### Required action
Omit the pictures and print exactly the lines of the listing below, starting at the first and ending at the line containing "Plus Seven |".

### Records supplied

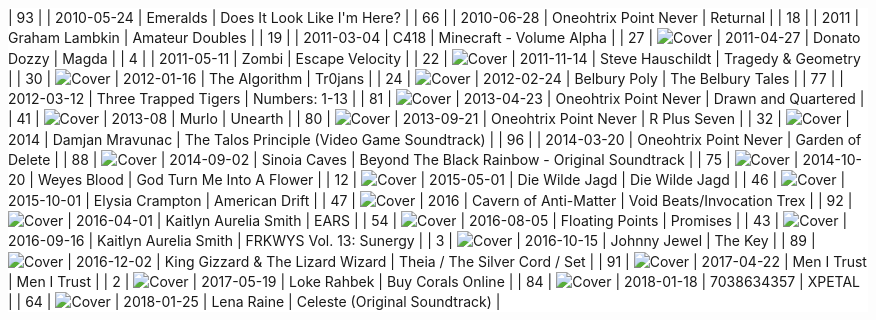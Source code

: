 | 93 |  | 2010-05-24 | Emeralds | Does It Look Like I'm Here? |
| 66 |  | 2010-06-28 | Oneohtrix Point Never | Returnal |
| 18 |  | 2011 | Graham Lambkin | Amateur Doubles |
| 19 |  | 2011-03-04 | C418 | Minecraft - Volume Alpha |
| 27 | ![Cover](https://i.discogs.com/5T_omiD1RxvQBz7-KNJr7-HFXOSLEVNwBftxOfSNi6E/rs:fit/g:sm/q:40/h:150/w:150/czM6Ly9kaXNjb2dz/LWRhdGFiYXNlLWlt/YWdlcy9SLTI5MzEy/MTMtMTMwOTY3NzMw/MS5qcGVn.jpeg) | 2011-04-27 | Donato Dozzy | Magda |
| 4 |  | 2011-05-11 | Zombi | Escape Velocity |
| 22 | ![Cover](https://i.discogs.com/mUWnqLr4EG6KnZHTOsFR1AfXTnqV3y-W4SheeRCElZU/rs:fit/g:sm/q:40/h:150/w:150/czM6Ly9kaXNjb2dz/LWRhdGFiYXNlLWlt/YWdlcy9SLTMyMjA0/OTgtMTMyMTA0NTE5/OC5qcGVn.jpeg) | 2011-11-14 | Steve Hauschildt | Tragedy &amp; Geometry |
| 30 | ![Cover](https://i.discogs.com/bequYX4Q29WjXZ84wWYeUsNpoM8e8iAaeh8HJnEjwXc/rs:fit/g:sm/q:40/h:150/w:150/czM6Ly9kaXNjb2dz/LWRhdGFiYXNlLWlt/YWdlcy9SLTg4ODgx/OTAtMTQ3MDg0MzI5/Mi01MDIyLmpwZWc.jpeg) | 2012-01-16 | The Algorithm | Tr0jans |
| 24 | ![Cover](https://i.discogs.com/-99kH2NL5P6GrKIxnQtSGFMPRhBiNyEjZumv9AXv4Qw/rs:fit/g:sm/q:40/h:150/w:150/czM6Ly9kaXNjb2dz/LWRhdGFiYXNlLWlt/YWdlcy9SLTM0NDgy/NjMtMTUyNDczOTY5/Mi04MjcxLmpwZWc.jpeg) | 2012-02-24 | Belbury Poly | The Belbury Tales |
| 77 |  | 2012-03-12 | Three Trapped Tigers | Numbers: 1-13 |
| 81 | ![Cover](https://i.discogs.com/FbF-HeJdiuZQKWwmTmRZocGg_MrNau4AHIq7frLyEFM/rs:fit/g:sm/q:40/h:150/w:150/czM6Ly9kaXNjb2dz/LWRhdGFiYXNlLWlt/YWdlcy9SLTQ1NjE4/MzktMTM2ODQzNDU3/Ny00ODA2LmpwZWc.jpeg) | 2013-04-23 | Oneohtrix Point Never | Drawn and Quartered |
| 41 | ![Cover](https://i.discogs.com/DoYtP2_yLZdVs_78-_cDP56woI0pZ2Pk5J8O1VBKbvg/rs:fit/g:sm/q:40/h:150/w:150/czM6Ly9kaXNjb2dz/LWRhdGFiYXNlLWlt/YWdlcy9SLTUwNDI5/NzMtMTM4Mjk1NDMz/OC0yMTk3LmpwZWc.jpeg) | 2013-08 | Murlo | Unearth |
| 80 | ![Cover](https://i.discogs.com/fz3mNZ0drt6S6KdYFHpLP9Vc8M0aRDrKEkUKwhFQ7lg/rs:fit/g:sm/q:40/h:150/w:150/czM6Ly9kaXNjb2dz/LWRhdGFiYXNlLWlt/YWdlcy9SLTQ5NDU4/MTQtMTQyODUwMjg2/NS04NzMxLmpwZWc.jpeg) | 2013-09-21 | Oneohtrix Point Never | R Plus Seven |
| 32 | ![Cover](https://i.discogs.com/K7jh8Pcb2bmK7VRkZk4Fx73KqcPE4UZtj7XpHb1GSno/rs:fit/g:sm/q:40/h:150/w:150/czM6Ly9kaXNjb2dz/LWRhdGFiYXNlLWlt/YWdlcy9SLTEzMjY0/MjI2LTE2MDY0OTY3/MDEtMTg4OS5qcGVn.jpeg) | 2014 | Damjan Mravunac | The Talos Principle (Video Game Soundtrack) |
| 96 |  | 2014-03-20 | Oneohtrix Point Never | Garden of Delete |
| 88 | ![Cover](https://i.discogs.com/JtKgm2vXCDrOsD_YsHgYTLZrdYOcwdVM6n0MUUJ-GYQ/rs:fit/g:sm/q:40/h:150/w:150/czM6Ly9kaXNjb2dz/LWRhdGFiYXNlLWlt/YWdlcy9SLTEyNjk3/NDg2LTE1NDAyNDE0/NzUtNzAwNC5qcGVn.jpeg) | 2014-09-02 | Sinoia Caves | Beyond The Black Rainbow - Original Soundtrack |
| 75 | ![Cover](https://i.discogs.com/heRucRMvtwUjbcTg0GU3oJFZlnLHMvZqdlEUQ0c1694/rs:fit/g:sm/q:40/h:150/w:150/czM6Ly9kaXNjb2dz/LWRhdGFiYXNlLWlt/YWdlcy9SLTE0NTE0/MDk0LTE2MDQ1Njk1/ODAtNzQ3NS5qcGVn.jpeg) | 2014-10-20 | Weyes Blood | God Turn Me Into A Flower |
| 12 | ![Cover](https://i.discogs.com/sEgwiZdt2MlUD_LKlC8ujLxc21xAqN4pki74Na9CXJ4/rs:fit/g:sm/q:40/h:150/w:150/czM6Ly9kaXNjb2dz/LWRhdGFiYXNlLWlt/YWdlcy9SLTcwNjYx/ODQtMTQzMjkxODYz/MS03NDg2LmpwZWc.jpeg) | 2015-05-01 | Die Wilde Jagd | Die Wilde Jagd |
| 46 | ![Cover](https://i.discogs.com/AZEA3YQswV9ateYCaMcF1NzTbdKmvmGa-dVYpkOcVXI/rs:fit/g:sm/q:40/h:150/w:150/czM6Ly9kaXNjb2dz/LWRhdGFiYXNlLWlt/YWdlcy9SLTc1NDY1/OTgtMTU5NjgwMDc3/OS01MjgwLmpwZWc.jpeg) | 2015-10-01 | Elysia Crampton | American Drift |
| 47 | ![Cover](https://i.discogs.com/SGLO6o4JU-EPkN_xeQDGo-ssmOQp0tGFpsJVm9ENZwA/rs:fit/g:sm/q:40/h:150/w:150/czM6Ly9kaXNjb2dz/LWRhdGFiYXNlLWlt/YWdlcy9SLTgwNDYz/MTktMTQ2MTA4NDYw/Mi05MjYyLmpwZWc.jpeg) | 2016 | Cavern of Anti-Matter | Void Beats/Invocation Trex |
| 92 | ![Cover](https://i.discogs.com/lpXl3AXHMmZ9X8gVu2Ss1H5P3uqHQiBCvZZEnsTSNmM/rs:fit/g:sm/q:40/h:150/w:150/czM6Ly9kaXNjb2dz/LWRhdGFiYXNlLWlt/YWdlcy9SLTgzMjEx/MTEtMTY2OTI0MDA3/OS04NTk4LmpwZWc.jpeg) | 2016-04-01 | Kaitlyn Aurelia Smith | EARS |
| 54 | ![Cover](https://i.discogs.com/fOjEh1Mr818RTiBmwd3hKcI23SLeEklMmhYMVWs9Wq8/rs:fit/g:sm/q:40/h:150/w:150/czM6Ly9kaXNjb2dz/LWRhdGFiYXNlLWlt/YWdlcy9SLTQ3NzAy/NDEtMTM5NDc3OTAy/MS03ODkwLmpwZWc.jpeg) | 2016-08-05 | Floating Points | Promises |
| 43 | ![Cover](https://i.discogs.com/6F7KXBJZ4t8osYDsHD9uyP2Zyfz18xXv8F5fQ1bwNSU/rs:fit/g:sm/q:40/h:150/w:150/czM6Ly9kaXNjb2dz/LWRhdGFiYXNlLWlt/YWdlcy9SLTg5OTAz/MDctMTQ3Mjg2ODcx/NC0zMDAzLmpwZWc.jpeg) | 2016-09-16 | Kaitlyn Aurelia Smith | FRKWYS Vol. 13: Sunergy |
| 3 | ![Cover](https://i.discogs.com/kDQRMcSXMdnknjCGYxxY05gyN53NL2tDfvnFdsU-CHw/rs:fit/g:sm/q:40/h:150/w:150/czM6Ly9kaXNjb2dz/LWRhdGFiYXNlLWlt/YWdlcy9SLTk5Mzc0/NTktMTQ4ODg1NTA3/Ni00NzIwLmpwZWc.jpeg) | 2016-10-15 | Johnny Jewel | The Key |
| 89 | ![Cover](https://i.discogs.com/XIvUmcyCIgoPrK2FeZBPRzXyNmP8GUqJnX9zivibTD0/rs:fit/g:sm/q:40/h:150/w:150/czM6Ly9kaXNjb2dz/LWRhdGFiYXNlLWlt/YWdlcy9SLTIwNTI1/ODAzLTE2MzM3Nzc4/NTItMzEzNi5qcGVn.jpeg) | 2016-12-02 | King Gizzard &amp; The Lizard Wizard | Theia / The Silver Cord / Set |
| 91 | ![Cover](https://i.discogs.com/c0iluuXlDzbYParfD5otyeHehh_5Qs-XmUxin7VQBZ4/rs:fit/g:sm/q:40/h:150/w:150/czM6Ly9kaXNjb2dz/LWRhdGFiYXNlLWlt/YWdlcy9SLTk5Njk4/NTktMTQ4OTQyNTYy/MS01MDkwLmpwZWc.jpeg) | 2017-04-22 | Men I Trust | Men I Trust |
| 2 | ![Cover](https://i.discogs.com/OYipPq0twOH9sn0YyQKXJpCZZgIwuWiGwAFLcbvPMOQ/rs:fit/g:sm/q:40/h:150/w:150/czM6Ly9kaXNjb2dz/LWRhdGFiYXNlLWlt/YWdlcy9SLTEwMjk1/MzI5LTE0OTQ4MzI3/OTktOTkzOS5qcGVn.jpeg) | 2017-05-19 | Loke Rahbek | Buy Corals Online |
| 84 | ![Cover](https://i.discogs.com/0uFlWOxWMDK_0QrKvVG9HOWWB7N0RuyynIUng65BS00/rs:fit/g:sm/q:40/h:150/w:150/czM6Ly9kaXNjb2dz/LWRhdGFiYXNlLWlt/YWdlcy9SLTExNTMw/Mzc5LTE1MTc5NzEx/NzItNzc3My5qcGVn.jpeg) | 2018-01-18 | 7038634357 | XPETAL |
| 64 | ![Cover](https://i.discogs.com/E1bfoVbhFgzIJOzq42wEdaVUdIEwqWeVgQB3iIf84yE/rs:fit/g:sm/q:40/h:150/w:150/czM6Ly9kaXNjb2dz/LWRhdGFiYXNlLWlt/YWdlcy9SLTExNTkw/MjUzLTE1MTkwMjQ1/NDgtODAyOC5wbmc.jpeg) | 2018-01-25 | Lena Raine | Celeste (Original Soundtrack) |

### Written answer
Source code

: | 93 |  | 2010-05-24 | Emeralds | Does It Look Like I'm Here? |
| 66 |  | 2010-06-28 | Oneohtrix Point Never | Returnal |
| 18 |  | 2011 | Graham Lambkin | Amateur Doubles |
| 19 |  | 2011-03-04 | C418 | Minecraft - Volume Alpha |
| 27 | ![Cover](https://i.discogs.com/5T_omiD1RxvQBz7-KNJr7-HFXOSLEVNwBftxOfSNi6E/rs:fit/g:sm/q:40/h:150/w:150/czM6Ly9kaXNjb2dz/LWRhdGFiYXNlLWlt/YWdlcy9SLTI5MzEy/MTMtMTMwOTY3NzMw/MS5qcGVn.jpeg) | 2011-04-27 | Donato Dozzy | Magda |
| 4 |  | 2011-05-11 | Zombi | Escape Velocity |
| 22 | ![Cover](https://i.discogs.com/mUWnqLr4EG6KnZHTOsFR1AfXTnqV3y-W4SheeRCElZU/rs:fit/g:sm/q:40/h:150/w:150/czM6Ly9kaXNjb2dz/LWRhdGFiYXNlLWlt/YWdlcy9SLTMyMjA0/OTgtMTMyMTA0NTE5/OC5qcGVn.jpeg) | 2011-11-14 | Steve Hauschildt | Tragedy &amp; Geometry |
| 30 | ![Cover](https://i.discogs.com/bequYX4Q29WjXZ84wWYeUsNpoM8e8iAaeh8HJnEjwXc/rs:fit/g:sm/q:40/h:150/w:150/czM6Ly9kaXNjb2dz/LWRhdGFiYXNlLWlt/YWdlcy9SLTg4ODgx/OTAtMTQ3MDg0MzI5/Mi01MDIyLmpwZWc.jpeg) | 2012-01-16 | The Algorithm | Tr0jans |
| 24 | ![Cover](https://i.discogs.com/-99kH2NL5P6GrKIxnQtSGFMPRhBiNyEjZumv9AXv4Qw/rs:fit/g:sm/q:40/h:150/w:150/czM6Ly9kaXNjb2dz/LWRhdGFiYXNlLWlt/YWdlcy9SLTM0NDgy/NjMtMTUyNDczOTY5/Mi04MjcxLmpwZWc.jpeg) | 2012-02-24 | Belbury Poly | The Belbury Tales |
| 77 |  | 2012-03-12 | Three Trapped Tigers | Numbers: 1-13 |
| 81 | ![Cover](https://i.discogs.com/FbF-HeJdiuZQKWwmTmRZocGg_MrNau4AHIq7frLyEFM/rs:fit/g:sm/q:40/h:150/w:150/czM6Ly9kaXNjb2dz/LWRhdGFiYXNlLWlt/YWdlcy9SLTQ1NjE4/MzktMTM2ODQzNDU3/Ny00ODA2LmpwZWc.jpeg) | 2013-04-23 | Oneohtrix Point Never | Drawn and Quartered |
| 41 | ![Cover](https://i.discogs.com/DoYtP2_yLZdVs_78-_cDP56woI0pZ2Pk5J8O1VBKbvg/rs:fit/g:sm/q:40/h:150/w:150/czM6Ly9kaXNjb2dz/LWRhdGFiYXNlLWlt/YWdlcy9SLTUwNDI5/NzMtMTM4Mjk1NDMz/OC0yMTk3LmpwZWc.jpeg) | 2013-08 | Murlo | Unearth |
| 80 | ![Cover](https://i.discogs.com/fz3mNZ0drt6S6KdYFHpLP9Vc8M0aRDrKEkUKwhFQ7lg/rs:fit/g:sm/q:40/h:150/w:150/czM6Ly9kaXNjb2dz/LWRhdGFiYXNlLWlt/YWdlcy9SLTQ5NDU4/MTQtMTQyODUwMjg2/NS04NzMxLmpwZWc.jpeg) | 2013-09-21 | Oneohtrix Point Never | R Plus Seven |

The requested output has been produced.